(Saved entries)
= Beginning of Section =

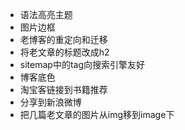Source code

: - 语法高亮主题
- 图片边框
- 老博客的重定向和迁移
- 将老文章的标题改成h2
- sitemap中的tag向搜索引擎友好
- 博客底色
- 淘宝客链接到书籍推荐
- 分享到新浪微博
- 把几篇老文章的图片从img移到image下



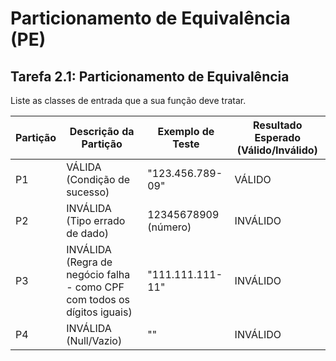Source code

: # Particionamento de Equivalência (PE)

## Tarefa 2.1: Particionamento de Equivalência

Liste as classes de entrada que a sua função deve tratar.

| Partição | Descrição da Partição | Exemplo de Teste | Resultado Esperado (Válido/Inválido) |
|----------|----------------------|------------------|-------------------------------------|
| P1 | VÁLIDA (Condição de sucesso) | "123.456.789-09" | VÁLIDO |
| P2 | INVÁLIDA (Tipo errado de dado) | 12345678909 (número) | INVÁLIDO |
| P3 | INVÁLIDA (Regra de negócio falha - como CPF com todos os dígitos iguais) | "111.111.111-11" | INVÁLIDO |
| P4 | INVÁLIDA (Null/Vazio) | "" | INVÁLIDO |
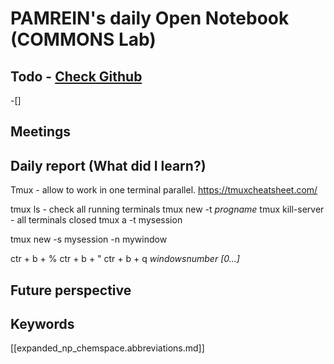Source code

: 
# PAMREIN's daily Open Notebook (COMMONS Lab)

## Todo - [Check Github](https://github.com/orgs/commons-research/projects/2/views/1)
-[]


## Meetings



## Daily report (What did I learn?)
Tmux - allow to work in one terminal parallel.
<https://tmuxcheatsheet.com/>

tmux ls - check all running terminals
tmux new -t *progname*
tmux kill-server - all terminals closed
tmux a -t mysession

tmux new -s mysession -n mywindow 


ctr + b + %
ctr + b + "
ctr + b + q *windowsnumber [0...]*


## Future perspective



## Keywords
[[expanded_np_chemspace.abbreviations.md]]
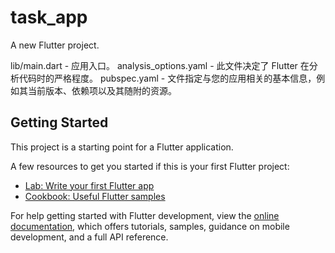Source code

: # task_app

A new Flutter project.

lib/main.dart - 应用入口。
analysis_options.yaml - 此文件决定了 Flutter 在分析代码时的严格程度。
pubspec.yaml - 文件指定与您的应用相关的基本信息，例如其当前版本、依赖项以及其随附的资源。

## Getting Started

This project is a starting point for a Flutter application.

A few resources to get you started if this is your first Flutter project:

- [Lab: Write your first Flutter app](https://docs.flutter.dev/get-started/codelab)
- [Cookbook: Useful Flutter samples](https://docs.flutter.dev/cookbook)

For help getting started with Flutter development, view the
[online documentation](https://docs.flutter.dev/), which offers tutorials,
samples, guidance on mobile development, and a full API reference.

= End of Section =
= Beginning of Section =

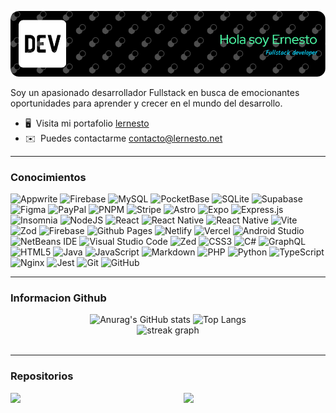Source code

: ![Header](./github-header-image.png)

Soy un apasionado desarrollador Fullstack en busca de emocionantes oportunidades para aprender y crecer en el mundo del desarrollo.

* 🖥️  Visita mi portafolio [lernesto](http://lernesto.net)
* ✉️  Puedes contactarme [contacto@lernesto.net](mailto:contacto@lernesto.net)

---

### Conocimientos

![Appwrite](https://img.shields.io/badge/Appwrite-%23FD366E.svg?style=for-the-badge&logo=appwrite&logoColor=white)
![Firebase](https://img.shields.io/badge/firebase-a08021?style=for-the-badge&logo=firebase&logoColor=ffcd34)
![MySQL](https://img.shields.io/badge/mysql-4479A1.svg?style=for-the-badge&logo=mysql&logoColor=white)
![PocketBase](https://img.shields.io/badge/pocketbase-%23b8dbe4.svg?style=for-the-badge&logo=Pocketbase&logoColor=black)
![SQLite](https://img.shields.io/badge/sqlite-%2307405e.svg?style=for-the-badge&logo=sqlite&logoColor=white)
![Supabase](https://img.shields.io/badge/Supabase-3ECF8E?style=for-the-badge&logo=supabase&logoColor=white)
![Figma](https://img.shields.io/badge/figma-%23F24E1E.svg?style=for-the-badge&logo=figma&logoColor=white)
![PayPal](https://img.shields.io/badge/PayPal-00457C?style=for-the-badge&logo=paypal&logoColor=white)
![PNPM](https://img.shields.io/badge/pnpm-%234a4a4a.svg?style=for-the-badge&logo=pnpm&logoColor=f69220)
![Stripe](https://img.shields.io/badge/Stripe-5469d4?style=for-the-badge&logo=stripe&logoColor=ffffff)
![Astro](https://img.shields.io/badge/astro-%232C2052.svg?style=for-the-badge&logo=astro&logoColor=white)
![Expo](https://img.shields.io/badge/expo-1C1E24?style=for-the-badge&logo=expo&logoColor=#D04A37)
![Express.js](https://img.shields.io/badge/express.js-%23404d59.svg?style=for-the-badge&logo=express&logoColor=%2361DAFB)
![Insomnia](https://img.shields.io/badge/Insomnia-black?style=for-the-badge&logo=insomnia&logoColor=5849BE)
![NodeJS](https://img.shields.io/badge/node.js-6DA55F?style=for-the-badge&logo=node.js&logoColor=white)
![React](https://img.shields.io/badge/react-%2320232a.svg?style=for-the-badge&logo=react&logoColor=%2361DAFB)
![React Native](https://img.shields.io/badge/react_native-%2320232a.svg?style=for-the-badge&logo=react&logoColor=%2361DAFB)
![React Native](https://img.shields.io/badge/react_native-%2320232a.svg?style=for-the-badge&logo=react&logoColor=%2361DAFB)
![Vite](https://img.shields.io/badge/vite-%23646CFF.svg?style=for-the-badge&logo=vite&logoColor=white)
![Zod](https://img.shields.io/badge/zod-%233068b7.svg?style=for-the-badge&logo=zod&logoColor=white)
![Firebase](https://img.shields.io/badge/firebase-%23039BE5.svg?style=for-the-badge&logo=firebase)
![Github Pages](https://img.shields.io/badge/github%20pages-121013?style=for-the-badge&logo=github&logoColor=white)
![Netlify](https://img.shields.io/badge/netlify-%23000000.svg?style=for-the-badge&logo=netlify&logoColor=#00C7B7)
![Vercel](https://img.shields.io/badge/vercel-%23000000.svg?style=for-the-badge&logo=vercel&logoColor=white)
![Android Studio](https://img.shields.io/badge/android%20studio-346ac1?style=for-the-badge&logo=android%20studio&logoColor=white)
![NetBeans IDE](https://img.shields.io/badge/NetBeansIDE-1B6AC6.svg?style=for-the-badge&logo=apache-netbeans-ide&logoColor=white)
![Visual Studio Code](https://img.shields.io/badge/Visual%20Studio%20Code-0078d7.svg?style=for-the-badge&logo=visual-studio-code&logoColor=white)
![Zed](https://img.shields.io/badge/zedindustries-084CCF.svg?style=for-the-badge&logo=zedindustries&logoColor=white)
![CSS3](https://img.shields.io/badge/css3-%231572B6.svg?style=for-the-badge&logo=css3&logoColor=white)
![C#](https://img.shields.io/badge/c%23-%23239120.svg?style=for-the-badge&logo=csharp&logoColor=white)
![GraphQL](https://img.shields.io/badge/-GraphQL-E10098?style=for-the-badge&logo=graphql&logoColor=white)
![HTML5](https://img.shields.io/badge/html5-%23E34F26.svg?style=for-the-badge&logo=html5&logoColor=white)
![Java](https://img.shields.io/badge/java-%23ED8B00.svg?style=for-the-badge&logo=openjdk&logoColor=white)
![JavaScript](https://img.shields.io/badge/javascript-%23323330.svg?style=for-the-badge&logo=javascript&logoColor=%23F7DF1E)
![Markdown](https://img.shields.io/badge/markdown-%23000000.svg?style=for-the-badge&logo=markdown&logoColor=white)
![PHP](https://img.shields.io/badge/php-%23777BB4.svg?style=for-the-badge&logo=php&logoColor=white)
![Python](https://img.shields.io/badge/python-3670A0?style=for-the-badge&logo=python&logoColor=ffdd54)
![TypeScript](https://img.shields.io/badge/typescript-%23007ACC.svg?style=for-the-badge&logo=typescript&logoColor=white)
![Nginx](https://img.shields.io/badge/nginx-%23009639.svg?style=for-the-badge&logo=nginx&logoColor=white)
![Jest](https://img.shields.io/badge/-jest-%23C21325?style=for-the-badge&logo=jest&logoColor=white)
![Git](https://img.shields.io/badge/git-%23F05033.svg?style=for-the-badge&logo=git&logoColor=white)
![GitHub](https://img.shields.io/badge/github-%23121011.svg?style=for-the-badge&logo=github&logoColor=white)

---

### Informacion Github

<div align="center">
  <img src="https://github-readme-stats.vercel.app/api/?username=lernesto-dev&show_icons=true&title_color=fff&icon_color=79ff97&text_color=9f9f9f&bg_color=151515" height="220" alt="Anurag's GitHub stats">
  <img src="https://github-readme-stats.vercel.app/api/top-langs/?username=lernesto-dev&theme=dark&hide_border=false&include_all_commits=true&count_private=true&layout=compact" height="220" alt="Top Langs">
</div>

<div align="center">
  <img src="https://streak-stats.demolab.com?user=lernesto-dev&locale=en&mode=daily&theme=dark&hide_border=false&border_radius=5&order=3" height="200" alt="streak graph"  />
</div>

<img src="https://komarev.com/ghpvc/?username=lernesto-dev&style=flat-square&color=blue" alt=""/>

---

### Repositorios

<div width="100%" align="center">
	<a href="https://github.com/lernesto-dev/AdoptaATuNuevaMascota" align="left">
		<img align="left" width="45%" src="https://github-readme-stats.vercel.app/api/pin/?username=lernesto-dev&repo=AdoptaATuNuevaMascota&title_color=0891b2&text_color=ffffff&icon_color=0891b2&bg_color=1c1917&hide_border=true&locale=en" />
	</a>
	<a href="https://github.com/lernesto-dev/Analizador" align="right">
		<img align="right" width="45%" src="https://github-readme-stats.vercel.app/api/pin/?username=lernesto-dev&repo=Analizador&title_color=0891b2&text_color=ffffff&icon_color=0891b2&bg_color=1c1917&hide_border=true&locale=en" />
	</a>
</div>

= End of Section =

YOUR INSTRUCTIONS:
Please set down, exactly and with no pictures, the lines in the entries above starting at the one holding "Tmux - allow" and ending at the one holding "samples, guidance on", ends included.

ANSWER SPACE:
Tmux - allow to work in one terminal parallel.
<https://tmuxcheatsheet.com/>

tmux ls - check all running terminals
tmux new -t *progname*
tmux kill-server - all terminals closed
tmux a -t mysession

tmux new -s mysession -n mywindow 


ctr + b + %
ctr + b + "
ctr + b + q *windowsnumber [0...]*


## Future perspective



## Keywords
[[expanded_np_chemspace.abbreviations.md]]
Source code

: # task_app

A new Flutter project.

lib/main.dart - 应用入口。
analysis_options.yaml - 此文件决定了 Flutter 在分析代码时的严格程度。
pubspec.yaml - 文件指定与您的应用相关的基本信息，例如其当前版本、依赖项以及其随附的资源。

## Getting Started

This project is a starting point for a Flutter application.

A few resources to get you started if this is your first Flutter project:

- [Lab: Write your first Flutter app](https://docs.flutter.dev/get-started/codelab)
- [Cookbook: Useful Flutter samples](https://docs.flutter.dev/cookbook)

For help getting started with Flutter development, view the
[online documentation](https://docs.flutter.dev/), which offers tutorials,
samples, guidance on mobile development, and a full API reference.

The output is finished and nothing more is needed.